The ordinance was introduced in December 2012 as part of the City’s three-pronged plan to better regulate predatory lending industries and protect consumers. Placement restrictions are intended to reduce the over-proliferation of alternative lending entities, specifically in underbanked lower-wealth communities and communities of color.

According to Woodstock’s research, there are only a few communities in Chicago where existing storefronts would violate the new law. These entities will be grandfathered in, but new shops will have to locate elsewhere. Unsurprisingly, these neighborhoods with the highest concentrations of alternative financial services are either communities of color or areas with a substantial number of low- and mid-wage workers.

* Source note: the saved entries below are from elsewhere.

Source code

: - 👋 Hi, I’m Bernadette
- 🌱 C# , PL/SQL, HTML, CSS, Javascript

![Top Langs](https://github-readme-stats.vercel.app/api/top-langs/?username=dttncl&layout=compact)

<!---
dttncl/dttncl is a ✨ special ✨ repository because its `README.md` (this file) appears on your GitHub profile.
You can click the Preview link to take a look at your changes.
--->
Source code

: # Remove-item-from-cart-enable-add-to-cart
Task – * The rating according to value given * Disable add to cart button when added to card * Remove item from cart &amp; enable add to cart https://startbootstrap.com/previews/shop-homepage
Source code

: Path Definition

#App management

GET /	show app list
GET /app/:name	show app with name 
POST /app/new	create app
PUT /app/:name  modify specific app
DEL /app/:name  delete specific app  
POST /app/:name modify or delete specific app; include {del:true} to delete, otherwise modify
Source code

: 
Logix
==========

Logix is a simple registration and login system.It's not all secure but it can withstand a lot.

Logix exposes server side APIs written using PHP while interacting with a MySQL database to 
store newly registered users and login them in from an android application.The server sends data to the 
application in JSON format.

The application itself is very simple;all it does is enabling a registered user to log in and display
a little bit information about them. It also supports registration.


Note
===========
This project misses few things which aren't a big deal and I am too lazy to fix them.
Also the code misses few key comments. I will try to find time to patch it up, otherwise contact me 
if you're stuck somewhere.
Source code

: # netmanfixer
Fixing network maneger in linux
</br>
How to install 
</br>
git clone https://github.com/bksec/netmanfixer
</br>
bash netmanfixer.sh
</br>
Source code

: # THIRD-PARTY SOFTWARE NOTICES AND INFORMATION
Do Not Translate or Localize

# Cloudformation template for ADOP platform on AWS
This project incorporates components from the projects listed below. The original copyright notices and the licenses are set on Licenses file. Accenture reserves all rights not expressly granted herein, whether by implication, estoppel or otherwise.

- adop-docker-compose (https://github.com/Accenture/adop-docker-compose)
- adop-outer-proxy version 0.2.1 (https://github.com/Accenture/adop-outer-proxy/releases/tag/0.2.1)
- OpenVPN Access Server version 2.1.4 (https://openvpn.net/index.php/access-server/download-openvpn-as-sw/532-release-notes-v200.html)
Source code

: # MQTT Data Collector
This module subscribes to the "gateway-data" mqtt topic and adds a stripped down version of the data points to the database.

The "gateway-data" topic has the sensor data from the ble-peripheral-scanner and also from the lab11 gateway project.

I testified in support of the ordinance at the hearing alongside staff of the City’s Bureau of Planning and Zoning. Bureau staff pointed to studies that indicate increased crime rates and higher incidences of bankruptcy in communities with an over-concentration of pawn and payday shops. Representatives from the industries also testified, some opposed to the ordinance, others in favor of passing it and even increasing the distance from 1,000 feet between storefronts to 2,000 or 3,000 feet.

At the hearing, I noted that “Ensuring that lower-wage workers and communities of color have access to a variety of products—specifically those that will allow them to save, build positive credit, and accumulate wealth—is vital to the well-being of our City and State. This ordinance brings Chicago in line with cities across the country that have limited the number, location, and density of potentially predatory lending entities.”

Members of the committee sought clarity on the differences between payday lending institutions and pawn shops and also wondered whether the ordinance could be amended with a larger distance between shops. In the end, the ordinance passed as written and will be sent to the full council for a vote. We urge the full Council to pass the ordinance and ensure that Chicago communities aren’t drowning in potentially predatory financial products.